The volume of updates overwhelmed us yesterday, but the ones we missed were just in line with expectations, and didn't move much in price. When it's busy, we focus primarily on unusually good, or bad updates, as those are the ones that move share prices.

Brief preamble - inflation

By the way, one reader comment yesterday seemed to think I'm trying to set myself up as an economic forecaster, and (rightly!) cautioned on the futility of this. Just to clarify, when I do a preamble on the market, or the macro picture, I'm just airing my current thoughts on it, driven by news, as a discussion starter in the comments section. That also sets the scene for my investment decisions. For example, at the moment I'm not going to be buying any UK shares on toppy valuations (high PERs), because that type of stock has sold off big time in the US over the last year. The UK often follows the US, hence I feel risk:reward could now be unfavourable for highly rated shares. If they were still booming in the US, then I'd be more sanguine about paying up for a growth share here.

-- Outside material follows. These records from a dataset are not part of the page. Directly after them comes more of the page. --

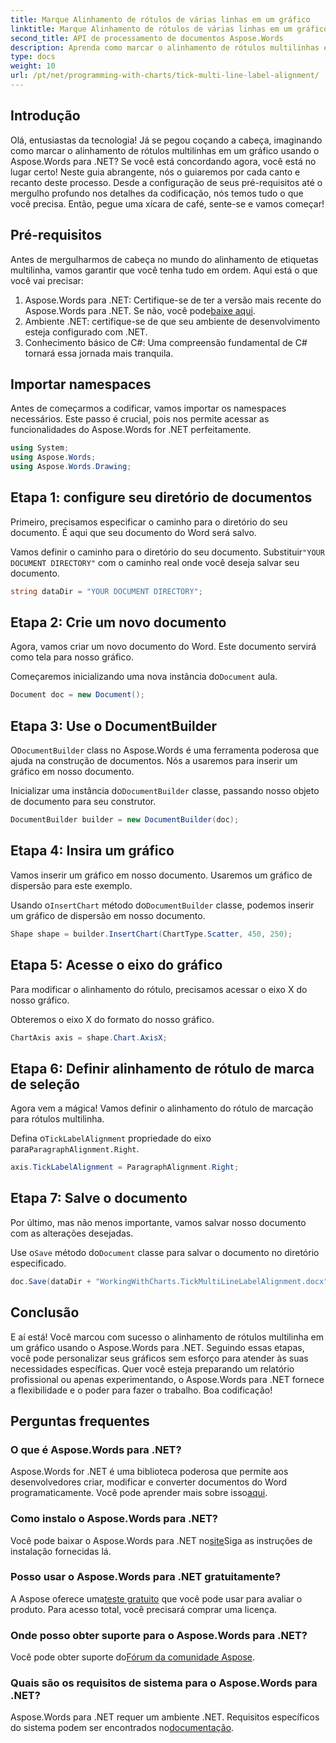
 ```yaml
---
title: Marque Alinhamento de rótulos de várias linhas em um gráfico
linktitle: Marque Alinhamento de rótulos de várias linhas em um gráfico
second_title: API de processamento de documentos Aspose.Words
description: Aprenda como marcar o alinhamento de rótulos multilinhas em um gráfico usando o Aspose.Words para .NET com nosso guia detalhado passo a passo. Perfeito para desenvolvedores de todos os níveis.
type: docs
weight: 10
url: /pt/net/programming-with-charts/tick-multi-line-label-alignment/
---
```

## Introdução

Olá, entusiastas da tecnologia! Já se pegou coçando a cabeça, imaginando como marcar o alinhamento de rótulos multilinhas em um gráfico usando o Aspose.Words para .NET? Se você está concordando agora, você está no lugar certo! Neste guia abrangente, nós o guiaremos por cada canto e recanto deste processo. Desde a configuração de seus pré-requisitos até o mergulho profundo nos detalhes da codificação, nós temos tudo o que você precisa. Então, pegue uma xícara de café, sente-se e vamos começar!

## Pré-requisitos

Antes de mergulharmos de cabeça no mundo do alinhamento de etiquetas multilinha, vamos garantir que você tenha tudo em ordem. Aqui está o que você vai precisar:

1.  Aspose.Words para .NET: Certifique-se de ter a versão mais recente do Aspose.Words para .NET. Se não, você pode[baixe aqui](https://releases.aspose.com/words/net/).
2. Ambiente .NET: certifique-se de que seu ambiente de desenvolvimento esteja configurado com .NET.
3. Conhecimento básico de C#: Uma compreensão fundamental de C# tornará essa jornada mais tranquila.

## Importar namespaces

Antes de começarmos a codificar, vamos importar os namespaces necessários. Este passo é crucial, pois nos permite acessar as funcionalidades do Aspose.Words for .NET perfeitamente.

```csharp
using System;
using Aspose.Words;
using Aspose.Words.Drawing;
```

## Etapa 1: configure seu diretório de documentos

Primeiro, precisamos especificar o caminho para o diretório do seu documento. É aqui que seu documento do Word será salvo.


 Vamos definir o caminho para o diretório do seu documento. Substituir`"YOUR DOCUMENT DIRECTORY"` com o caminho real onde você deseja salvar seu documento.

```csharp
string dataDir = "YOUR DOCUMENT DIRECTORY";
```

## Etapa 2: Crie um novo documento

Agora, vamos criar um novo documento do Word. Este documento servirá como tela para nosso gráfico.

 Começaremos inicializando uma nova instância do`Document` aula.

```csharp
Document doc = new Document();
```

## Etapa 3: Use o DocumentBuilder

O`DocumentBuilder` class no Aspose.Words é uma ferramenta poderosa que ajuda na construção de documentos. Nós a usaremos para inserir um gráfico em nosso documento.

 Inicializar uma instância do`DocumentBuilder` classe, passando nosso objeto de documento para seu construtor.

```csharp
DocumentBuilder builder = new DocumentBuilder(doc);
```

## Etapa 4: Insira um gráfico

Vamos inserir um gráfico em nosso documento. Usaremos um gráfico de dispersão para este exemplo.

 Usando o`InsertChart` método do`DocumentBuilder` classe, podemos inserir um gráfico de dispersão em nosso documento.

```csharp
Shape shape = builder.InsertChart(ChartType.Scatter, 450, 250);
```

## Etapa 5: Acesse o eixo do gráfico

Para modificar o alinhamento do rótulo, precisamos acessar o eixo X do nosso gráfico.

Obteremos o eixo X do formato do nosso gráfico.

```csharp
ChartAxis axis = shape.Chart.AxisX;
```

## Etapa 6: Definir alinhamento de rótulo de marca de seleção

Agora vem a mágica! Vamos definir o alinhamento do rótulo de marcação para rótulos multilinha.

 Defina o`TickLabelAlignment` propriedade do eixo para`ParagraphAlignment.Right`.

```csharp
axis.TickLabelAlignment = ParagraphAlignment.Right;
```

## Etapa 7: Salve o documento

Por último, mas não menos importante, vamos salvar nosso documento com as alterações desejadas.

 Use o`Save` método do`Document` classe para salvar o documento no diretório especificado.

```csharp
doc.Save(dataDir + "WorkingWithCharts.TickMultiLineLabelAlignment.docx");
```

## Conclusão

E aí está! Você marcou com sucesso o alinhamento de rótulos multilinha em um gráfico usando o Aspose.Words para .NET. Seguindo essas etapas, você pode personalizar seus gráficos sem esforço para atender às suas necessidades específicas. Quer você esteja preparando um relatório profissional ou apenas experimentando, o Aspose.Words para .NET fornece a flexibilidade e o poder para fazer o trabalho. Boa codificação!

## Perguntas frequentes

### O que é Aspose.Words para .NET?

 Aspose.Words for .NET é uma biblioteca poderosa que permite aos desenvolvedores criar, modificar e converter documentos do Word programaticamente. Você pode aprender mais sobre isso[aqui](https://reference.aspose.com/words/net/).

### Como instalo o Aspose.Words para .NET?

 Você pode baixar o Aspose.Words para .NET no[site](https://releases.aspose.com/words/net/)Siga as instruções de instalação fornecidas lá.

### Posso usar o Aspose.Words para .NET gratuitamente?

 A Aspose oferece uma[teste gratuito](https://releases.aspose.com/) que você pode usar para avaliar o produto. Para acesso total, você precisará comprar uma licença.

### Onde posso obter suporte para o Aspose.Words para .NET?

 Você pode obter suporte do[Fórum da comunidade Aspose](https://forum.aspose.com/c/words/8).

### Quais são os requisitos de sistema para o Aspose.Words para .NET?

 Aspose.Words para .NET requer um ambiente .NET. Requisitos específicos do sistema podem ser encontrados no[documentação](https://reference.aspose.com/words/net/).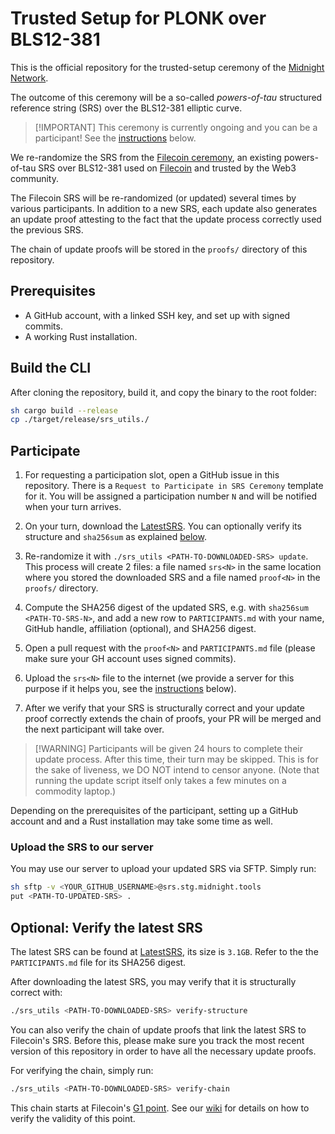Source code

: # Trusted Setup for PLONK over BLS12-381

This is the official repository for the trusted-setup ceremony of the
[Midnight Network](https://midnight.network/).

The outcome of this ceremony will be a so-called *powers-of-tau* structured
reference string (SRS) over the BLS12-381 elliptic curve.

> [!IMPORTANT] This ceremony is currently ongoing and you can be a participant!
> See the [instructions](#participate) below.

We re-randomize the SRS from the
[Filecoin ceremony](https://trusted-setup.filecoin.io/phase1/), an existing
powers-of-tau SRS over BLS12-381 used on [Filecoin](https://filecoin.io/)
and trusted by the Web3 community.

The Filecoin SRS will be re-randomized (or updated) several times by various
participants. In addition to a new SRS, each update also generates an update
proof attesting to the fact that the update process correctly used the previous
SRS.

The chain of update proofs will be stored in the `proofs/` directory of this
repository.

## Prerequisites

* A GitHub account, with a linked SSH key, and set up with signed commits.
* A working Rust installation.

## Build the CLI

After cloning the repository, build it, and copy the binary to the root
folder:
```sh
sh cargo build --release 
cp ./target/release/srs_utils./
```

## Participate

1. For requesting a participation slot, open a GitHub issue in this
   repository. There is a `Request to Participate in SRS Ceremony` template
   for it. You will be assigned a participation number `N` and will be notified
   when your turn arrives.

2. On your turn, download the [LatestSRS]. You can optionally verify its
   structure and `sha256sum` as explained [below](#verify-the-latest-srs).

3. Re-randomize it with `./srs_utils <PATH-TO-DOWNLOADED-SRS> update`. This
   process will create 2 files: a file named `srs<N>` in the same location
   where you stored the downloaded SRS and a file named `proof<N>` in the
   `proofs/` directory.

4. Compute the SHA256 digest of the updated SRS, e.g. with
   `sha256sum <PATH-TO-SRS-N>`, and add a new row to `PARTICIPANTS.md` with
   your name, GitHub handle, affiliation (optional), and SHA256 digest.

5. Open a pull request with the `proof<N>` and `PARTICIPANTS.md` file (please
   make sure your GH account uses signed commits).

6. Upload the `srs<N>` file to the internet (we provide a server for this
   purpose if it helps you, see the
   [instructions](#upload-the-srs-to-our-server) below).

7. After we verify that your SRS is structurally correct and your update
   proof correctly extends the chain of proofs, your PR will be merged and
   the next participant will take over.

> [!WARNING] Participants will be given 24 hours to complete their update
> process. After this time, their turn may be skipped. This is for the sake
> of liveness, we DO NOT intend to censor anyone. (Note that running the
> update script itself only takes a few minutes on a commodity laptop.)

Depending on the prerequisites of the participant, setting up a GitHub
account and and a Rust installation may take some time as well.

### Upload the SRS to our server

You may use our server to upload your updated SRS via SFTP. Simply run:

```sh
sh sftp -v <YOUR_GITHUB_USERNAME>@srs.stg.midnight.tools
put <PATH-TO-UPDATED-SRS> .
```

## Optional: Verify the latest SRS

The latest SRS can be found at [LatestSRS], its size is `3.1GB`. Refer to the
the `PARTICIPANTS.md` file for its SHA256 digest.

After downloading the latest SRS, you may verify that it is structurally
correct with:
```sh
./srs_utils <PATH-TO-DOWNLOADED-SRS> verify-structure
```

You can also verify the chain of update proofs that link the latest SRS to
Filecoin's SRS. Before this, please make sure you track the most recent version
of this repository in order to have all the necessary update proofs.

For verifying the chain, simply run:

```sh
./srs_utils <PATH-TO-DOWNLOADED-SRS> verify-chain
```

This chain starts at Filecoin's [G1 point](filecoin_srs_g1_point).
See our [wiki](WIKI.md) for details on how to verify the validity of this
point.

[LatestSRS]: https://srs.midnight.network/current_srs/powers_of_tau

CPI inflation hitting 7% in the USA yesterday is another key piece of news, although the market seemed to take it in its stride (already anticipated?). That level of inflation hasn't been seen in the US since 1982, so it's bound to have a big impact on many companies. Inflation, and what happens because of it, is probably the biggest single issue we need to consider right now.

Look at Accrol Group (LON:ACRL) yesterday, which issued a profit warning due to higher input costs, but saying that it would pass them on to customers, but with a delay, thus hitting short term profits. Not good enough for the market - it hit the already battered shares by another 19%. So we ignore this issue at our peril.

Whereas Portmeirion (LON:PMP) has also suffered issues with cost inflation (especially freight), but grew sales more than enough to cover it, and issued a positive update yesterday, 9% ahead of profit guidance, leading to a 13% share price rise.

How on earth do we anticipate this? It's very difficult, and I think we just have to resign ourselves to…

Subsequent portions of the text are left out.